Creating and Migrating Datasets

Overview

A dataset on the EDP represents a collection of records indexed with a specific schema (i.e. a list of fields). Datasets make it easy to query and filter datasets of any size in real-time.

Datasets can be created with a predefined schema (using a Dataset template) or without any fields. The platform will always detect new fields in imported records and assign data types; however, users are recommended to use templates so that the data types of fields can be set in advance. Records can be added to datasets in multiple ways such as transforming files into datasets, programmatically generating records, or copying records from other datasets using “dataset migrations”.

Datasets are designed to be a flexible and scalable solution for storing structured JSON-compatible data. The molecular data landscape is filled with a large variety of unique file formats, each with its own subtleties and quirks. On the EDP, almost any data source can be imported into a dataset as long as it can be transformed into JSON. The EDP supports many formats, making it easy to import data into a dataset. Once the data has been imported into a dataset, users can take advantage of the many features they offer: scalability, portability, version control, flexibility of schemas, querying and filtering of data as well as annotation and analysis using Expressions.

Creating Datasets

To start working with datasets on the EDP, users can create new, empty datasets “from scratch”. Datasets have both a schema (dataset fields) and contents (dataset records). On the EDP, users don’t need to know their schema in advance (fields are automatically detected from imported data). However, in many cases crafting a schema (i.e. setting dataset fields) can help avoid issues with data types and field names.

To create a dataset, users can supply a full path in the following format:

<domain>:<vault>:<path>

For example, for a new dataset within a folder in a shared vault:

myDomain:MyVault:/folder/dataset

Or for a new dataset within a folder in a user’s personal vault (represented by “~/”):

~/folder/dataset

In Python:

from quartzbio import Dataset

# Create a new, empty dataset in your personal vault (represented by "~/")
dataset = Dataset.get_or_create_by_full_path('~/my_dataset')

When creating the dataset, users can supply a number of optional parameters:

  • description: A description (text) of the dataset.

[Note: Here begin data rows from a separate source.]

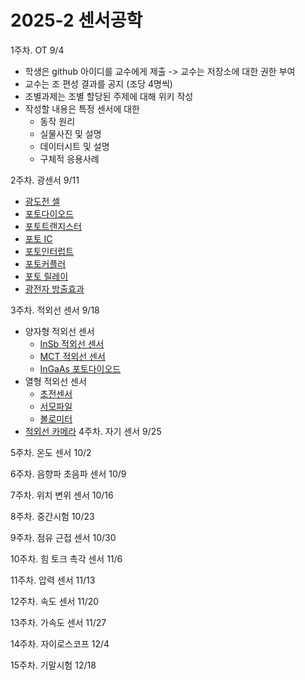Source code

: # 2025-2 센서공학

1주차. OT 9/4
- 학생은 github 아이디를 교수에게 제출 -> 교수는 저장소에 대한 권한 부여
- 교수는 조 편성 결과를 공지 (조당 4명씩)
- 조별과제는 조별 할당된 주제에 대해 위키 작성
- 작성할 내용은 특정 센서에 대한
  - 동작 원리
  - 실물사진 및 설명
  - 데이터시트 및 설명
  - 구체적 응용사례

2주차. 광센서 9/11
- [광도전 셀](광센서/광도전_셀.md)
- [포토다이오드](광센서/포토다이오드.md)
- [포토트랜지스터](광센서/포토트랜지스터.md)
- [포토 IC](광센서/포토_IC.md)
- [포토인터럽트](광센서/포토인터럽트.md)
- [포토커플러](광센서/포토커플러.md)
- [포토 릴레이](광센서/포토릴레이.md)
- [광전자 방출효과](광센서/광전자_방출효과.md)

3주차. 적외선 센서 9/18
- 양자형 적외선 센서  
  - [InSb 적외선 센서](적외선_센서/InSb_적외선_센서.md)
  - [MCT 적외선 센서](적외선_센서/MCT_적외선_센서.md)
  - [InGaAs 포토다이오드](적외선_센서/InGaAs_포토다이오드.md)
- 열형 적외선 센서
  - [초전센서](적외선_센서/초전형_적외선_센서.md)
  - [서모파일](적외선_센서/서모파일.md)  
  - [볼로미터](적외선_센서/볼로미터.md)
- [적외선 카메라](적외선_센서/적외선_카메라.md)
4주차. 자기 센서 9/25

5주차. 온도 센서 10/2

6주차. 음향파 초음파 센서 10/9

7주차. 위치 변위 센서 10/16

8주차. 중간시험 10/23

9주차. 점유 근접 센서 10/30

10주차. 힘 토크 촉각 센서 11/6

11주차. 압력 센서 11/13

12주차. 속도 센서 11/20

13주차. 가속도 센서 11/27

14주차. 자이로스코프 12/4

15주차. 기말시험 12/18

  • fields: A list of field objects.

  • capacity: A performance optimization for datasets that will have tens or hundreds of millions of records. The default is “small” but can be set to “medium” or “large”. This cannot be changed once it has been set.

  • metadata: A dictionary of key/value pairs that can be associated with the dataset.

  • tags: A list of strings (tags) that can be associated with the dataset.

Once the dataset is created it will be empty (containing no records) and consist of the default EDP _id field and any other fields that may have been added to the fields parameter. Fields beginning with an underscore such as _id and _commit are considered reserved and may be modified during an import. The _id field represents the unique ID for each record, which can be used to edit or delete individual records. The value of _id cannot be edited once a record is saved. The _commit field is always reset during the commit process and makes it possible to track and log all changes made to a Dataset.

Dataset Fields

By default, new fields are automatically detected by the import system when transforming a file into a dataset. Users can also provide a list of fields (i.e. a template) using the fields parameter and explicitly set names and titles, data types, ordering, descriptions, and entity types for each field.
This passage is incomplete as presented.